In the material below, find the line that contains "- ✅ キャッシュ戦略" and the line that contains "## 📋 要件達成状況", then write out exactly those two lines and everything between them.

◆ ◆ ◆ ◆ ◆

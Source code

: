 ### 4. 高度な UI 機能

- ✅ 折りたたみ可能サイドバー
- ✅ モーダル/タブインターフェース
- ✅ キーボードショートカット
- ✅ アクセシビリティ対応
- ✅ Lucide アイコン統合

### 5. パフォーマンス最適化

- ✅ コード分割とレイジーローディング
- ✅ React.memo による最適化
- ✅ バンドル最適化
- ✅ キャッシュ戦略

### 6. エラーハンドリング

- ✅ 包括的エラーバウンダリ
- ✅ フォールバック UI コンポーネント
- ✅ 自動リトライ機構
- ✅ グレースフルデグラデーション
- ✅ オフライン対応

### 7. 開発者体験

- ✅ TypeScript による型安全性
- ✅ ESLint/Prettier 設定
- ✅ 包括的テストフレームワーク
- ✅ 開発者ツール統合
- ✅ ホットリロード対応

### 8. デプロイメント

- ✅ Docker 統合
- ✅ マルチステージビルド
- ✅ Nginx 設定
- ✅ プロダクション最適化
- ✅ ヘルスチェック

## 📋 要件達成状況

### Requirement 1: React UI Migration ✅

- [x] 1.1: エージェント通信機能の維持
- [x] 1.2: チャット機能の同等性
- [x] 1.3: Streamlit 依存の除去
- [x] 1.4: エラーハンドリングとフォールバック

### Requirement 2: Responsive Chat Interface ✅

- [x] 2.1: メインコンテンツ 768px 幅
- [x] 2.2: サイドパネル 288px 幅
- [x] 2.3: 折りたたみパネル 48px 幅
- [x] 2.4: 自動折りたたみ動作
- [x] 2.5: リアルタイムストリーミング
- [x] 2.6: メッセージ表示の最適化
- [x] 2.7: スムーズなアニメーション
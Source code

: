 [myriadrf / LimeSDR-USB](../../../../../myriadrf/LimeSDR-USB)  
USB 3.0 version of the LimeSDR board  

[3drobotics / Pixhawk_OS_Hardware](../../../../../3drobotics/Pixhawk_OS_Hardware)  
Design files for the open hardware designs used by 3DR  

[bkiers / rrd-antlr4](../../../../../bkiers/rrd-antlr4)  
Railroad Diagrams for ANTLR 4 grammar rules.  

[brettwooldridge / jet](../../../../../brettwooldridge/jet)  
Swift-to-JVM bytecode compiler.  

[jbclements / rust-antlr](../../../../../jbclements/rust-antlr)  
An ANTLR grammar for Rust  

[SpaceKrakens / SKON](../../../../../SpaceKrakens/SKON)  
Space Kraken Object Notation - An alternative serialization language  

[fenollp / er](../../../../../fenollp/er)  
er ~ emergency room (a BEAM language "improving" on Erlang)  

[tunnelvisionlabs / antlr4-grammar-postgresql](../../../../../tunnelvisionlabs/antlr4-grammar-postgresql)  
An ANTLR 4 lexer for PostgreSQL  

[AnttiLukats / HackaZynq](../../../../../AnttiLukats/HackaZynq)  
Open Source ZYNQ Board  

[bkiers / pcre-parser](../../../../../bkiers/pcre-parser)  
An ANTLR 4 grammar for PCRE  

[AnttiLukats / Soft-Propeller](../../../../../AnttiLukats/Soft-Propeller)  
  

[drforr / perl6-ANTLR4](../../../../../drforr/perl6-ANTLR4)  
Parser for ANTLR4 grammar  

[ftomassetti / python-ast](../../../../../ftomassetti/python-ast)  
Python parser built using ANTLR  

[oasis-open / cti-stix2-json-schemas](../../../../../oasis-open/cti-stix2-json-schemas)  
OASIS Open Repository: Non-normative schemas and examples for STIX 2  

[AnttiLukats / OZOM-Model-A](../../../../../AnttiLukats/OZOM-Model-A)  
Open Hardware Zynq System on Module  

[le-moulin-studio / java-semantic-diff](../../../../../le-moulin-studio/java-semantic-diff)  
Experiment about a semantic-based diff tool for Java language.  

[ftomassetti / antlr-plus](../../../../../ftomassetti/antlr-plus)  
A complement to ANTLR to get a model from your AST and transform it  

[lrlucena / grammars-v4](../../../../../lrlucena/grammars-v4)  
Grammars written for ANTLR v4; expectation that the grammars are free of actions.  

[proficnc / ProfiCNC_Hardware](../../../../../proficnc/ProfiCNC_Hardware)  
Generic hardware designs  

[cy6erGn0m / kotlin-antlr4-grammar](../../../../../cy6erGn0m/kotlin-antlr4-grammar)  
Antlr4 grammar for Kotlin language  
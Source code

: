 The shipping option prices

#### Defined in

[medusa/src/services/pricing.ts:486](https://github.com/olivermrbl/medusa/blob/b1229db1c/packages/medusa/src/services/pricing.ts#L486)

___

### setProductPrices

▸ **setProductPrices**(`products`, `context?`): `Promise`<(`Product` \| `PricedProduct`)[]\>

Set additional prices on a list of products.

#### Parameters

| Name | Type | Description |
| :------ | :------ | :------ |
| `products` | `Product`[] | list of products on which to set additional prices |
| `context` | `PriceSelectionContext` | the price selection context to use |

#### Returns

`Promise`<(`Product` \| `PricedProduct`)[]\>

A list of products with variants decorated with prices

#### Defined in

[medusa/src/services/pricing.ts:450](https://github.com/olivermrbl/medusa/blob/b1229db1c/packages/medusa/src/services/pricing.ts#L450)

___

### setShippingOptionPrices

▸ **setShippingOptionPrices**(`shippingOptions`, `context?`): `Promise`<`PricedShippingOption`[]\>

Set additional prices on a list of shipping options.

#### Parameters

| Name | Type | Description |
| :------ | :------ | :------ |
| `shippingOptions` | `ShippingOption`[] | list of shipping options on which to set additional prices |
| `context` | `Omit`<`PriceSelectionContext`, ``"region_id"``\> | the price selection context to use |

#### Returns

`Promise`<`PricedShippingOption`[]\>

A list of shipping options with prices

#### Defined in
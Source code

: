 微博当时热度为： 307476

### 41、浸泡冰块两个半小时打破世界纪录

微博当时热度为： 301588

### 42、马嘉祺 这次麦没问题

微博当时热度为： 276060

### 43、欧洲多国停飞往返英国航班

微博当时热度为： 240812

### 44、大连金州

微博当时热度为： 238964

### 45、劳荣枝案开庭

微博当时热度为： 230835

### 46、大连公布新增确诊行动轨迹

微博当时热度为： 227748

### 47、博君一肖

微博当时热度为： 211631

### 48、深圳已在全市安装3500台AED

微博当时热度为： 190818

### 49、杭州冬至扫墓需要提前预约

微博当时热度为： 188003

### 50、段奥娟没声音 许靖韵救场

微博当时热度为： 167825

◆ ◆ ◆ ◆ ◆

### Output of the exercise
- ✅ キャッシュ戦略

### 6. エラーハンドリング

- ✅ 包括的エラーバウンダリ
- ✅ フォールバック UI コンポーネント
- ✅ 自動リトライ機構
- ✅ グレースフルデグラデーション
- ✅ オフライン対応

### 7. 開発者体験

- ✅ TypeScript による型安全性
- ✅ ESLint/Prettier 設定
- ✅ 包括的テストフレームワーク
- ✅ 開発者ツール統合
- ✅ ホットリロード対応

### 8. デプロイメント

- ✅ Docker 統合
- ✅ マルチステージビルド
- ✅ Nginx 設定
- ✅ プロダクション最適化
- ✅ ヘルスチェック

## 📋 要件達成状況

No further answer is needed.